Надо отметить, что письменные источники фиксируют, в частности у хунну-монголов и ряда других кочевых обществ, не только женщин-рабынь, но и лиц мужского пола с аналогичным социальным статусом. При этом, как правило, такие люди «становились пастухами коров и овец (чабанами), но не табунщиками — коней рабам не доверяли» [Кляшторный, Савинов 1994, с. 75]. Судя по всему, мужские захоронения в заполнении могильных ям пазырыкских курганов как раз и принадлежали представителям аналогичной социальной группы. При этом исследователи отмечают, что такие же погребения существовали и у «саглынцев» в Туве [Грач 1980, c. 48; Кубарев 1987, с. 28]. Как справедливо заметил В.Д. Кубарев [1987, с. 30], это были люди из обоих указанных регионов, захваченные во время военных действий и похороненные вместе со своими хозяевами.
В целом имеющиеся археологические данные, а также сведения письменных источников позволяют сделать вывод о существовании в «пазырыкском» обществе домашней формы рабства, в котором основным объектом эксплуатации были женщины (наложничество, домашнее хозяйство и т. д.).
Историография изучения политического устройства кочевников Горного Алтая VI–II вв. до н. э. достаточно подробно рассмотрена [Васютин 1998; Дашковский 2000; 2002 и др.]. Общий итог дискуссии по данной проблеме сводился к следующему. Одна группа исследователей считала, что у «пазырыкцев» сложилось раннегосударственное образование, а вторая, наоборот, настаивала на том, что номады находились на уровне военной демократии и незавершенного классообразования [см. обзор: Васютин 1998]. В этой связи важно обратить внимание на современные теоретические разработки этой темы, подкрепленные существенным культурно-историческим материалом. По мнению некоторых ученых, социо-культурные особенности «ранних кочевников» не имели, в отличие от оседло-земледельческих обществ, предпосылок (экология, система хозяйствования, демографический оптимум) для возникновения государства.
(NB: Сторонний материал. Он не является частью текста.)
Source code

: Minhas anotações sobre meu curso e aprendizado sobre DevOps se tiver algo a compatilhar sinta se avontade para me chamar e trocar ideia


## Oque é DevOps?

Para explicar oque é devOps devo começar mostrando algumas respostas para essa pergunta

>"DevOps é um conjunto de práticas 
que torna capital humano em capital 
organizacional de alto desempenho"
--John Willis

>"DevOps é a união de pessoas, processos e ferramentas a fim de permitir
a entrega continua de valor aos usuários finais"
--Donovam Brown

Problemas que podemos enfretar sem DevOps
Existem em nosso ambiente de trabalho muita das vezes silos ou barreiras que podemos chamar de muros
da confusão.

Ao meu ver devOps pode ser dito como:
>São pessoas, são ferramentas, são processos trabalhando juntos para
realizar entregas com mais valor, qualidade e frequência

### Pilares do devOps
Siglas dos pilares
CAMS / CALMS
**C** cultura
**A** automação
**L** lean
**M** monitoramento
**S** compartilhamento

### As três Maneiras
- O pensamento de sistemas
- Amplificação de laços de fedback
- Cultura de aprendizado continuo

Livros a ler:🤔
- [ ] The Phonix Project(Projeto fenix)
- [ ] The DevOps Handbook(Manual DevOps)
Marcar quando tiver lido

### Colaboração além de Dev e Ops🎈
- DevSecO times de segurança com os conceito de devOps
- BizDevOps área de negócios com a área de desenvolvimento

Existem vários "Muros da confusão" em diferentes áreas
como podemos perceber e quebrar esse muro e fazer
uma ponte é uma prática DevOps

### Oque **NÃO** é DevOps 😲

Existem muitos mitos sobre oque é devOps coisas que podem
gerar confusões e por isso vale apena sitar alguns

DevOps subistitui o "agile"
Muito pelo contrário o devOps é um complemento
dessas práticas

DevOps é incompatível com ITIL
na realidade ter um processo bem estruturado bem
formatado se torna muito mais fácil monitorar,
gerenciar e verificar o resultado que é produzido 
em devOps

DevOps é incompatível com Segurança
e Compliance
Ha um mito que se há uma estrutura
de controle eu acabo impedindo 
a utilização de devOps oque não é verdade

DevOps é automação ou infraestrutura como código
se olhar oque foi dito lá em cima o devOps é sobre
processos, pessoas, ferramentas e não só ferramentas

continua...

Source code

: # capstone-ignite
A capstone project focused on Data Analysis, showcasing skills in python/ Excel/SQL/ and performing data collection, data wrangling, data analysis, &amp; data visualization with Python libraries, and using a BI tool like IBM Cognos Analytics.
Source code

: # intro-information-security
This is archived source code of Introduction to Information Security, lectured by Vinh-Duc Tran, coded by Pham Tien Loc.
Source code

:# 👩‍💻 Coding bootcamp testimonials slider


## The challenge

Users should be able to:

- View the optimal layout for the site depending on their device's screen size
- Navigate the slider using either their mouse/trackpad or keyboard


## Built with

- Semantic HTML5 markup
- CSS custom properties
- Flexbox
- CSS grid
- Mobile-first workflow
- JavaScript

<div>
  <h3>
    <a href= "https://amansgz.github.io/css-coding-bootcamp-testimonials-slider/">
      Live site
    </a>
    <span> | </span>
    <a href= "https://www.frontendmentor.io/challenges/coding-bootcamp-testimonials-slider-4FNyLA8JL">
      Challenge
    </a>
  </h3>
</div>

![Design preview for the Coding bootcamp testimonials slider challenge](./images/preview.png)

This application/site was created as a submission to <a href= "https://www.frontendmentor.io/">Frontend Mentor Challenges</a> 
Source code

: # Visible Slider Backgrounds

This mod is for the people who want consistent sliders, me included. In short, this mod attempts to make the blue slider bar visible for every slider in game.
Поэтому кочевые общества в подавляющем большинстве были организованы по иерархическому принципу и представляли собой разные формы (стадии) вождества [Крадин 1991, с. 304–307; 1993]. Среди наиболее типичных черт политических объединений номадов разных исторических периодов можно выделить следующие: многоуровневая иерархическая социальная организация; триадный (реже дуальный) принцип деления социальной организации; военно-иерархический характер общественной организации, как правило, по «десятичному» принципу. При этом, если низшие звенья (семья, семейно-родственные группы) основывались на реальных кровнородственных и экономических связях, то высшие уровни социальной организации (племена или их союзы и конфедерации, вождества) объединялись преимущественно в военно-политические структуры [Крадин 1994, с. 25]. Отсюда вытекает и высокомилитаризованный характер многих социумов кочевников [Крадин 1993; Кляшторный, Савинов 1994, с. 66–75].
Имеющаяся совокупность источников и современные методологические разработки по политогенезу древних обществ позволяют сделать вывод, что во главе «пазырыкского» общества стояли вожди племен и их конфедерации [Дашковский 2002]. В их руках сосредотачивалась вся верховная, религиозная и административная (управленческая) власть. Применительно к «пазырыкцам», как и ряду других скотоводческих обществ Евразии скифского времени, например сакам, вероятно, правомерно говорить об определенной сакрализации «вождя», который мог являться олицетворением единства всего народа и стабильности в мировом порядке. Не случайно саки и скифы после смерти своих «верховных владык» на время инсценировали хаос, разрушение и дисгармонию мира, после чего снова наступал порядок [Акишев К.А., Акишев А.К. 1981, с. 149]. В то же время говорить о теократическом характере власти у кочевников Горного Алтая нет обоснований.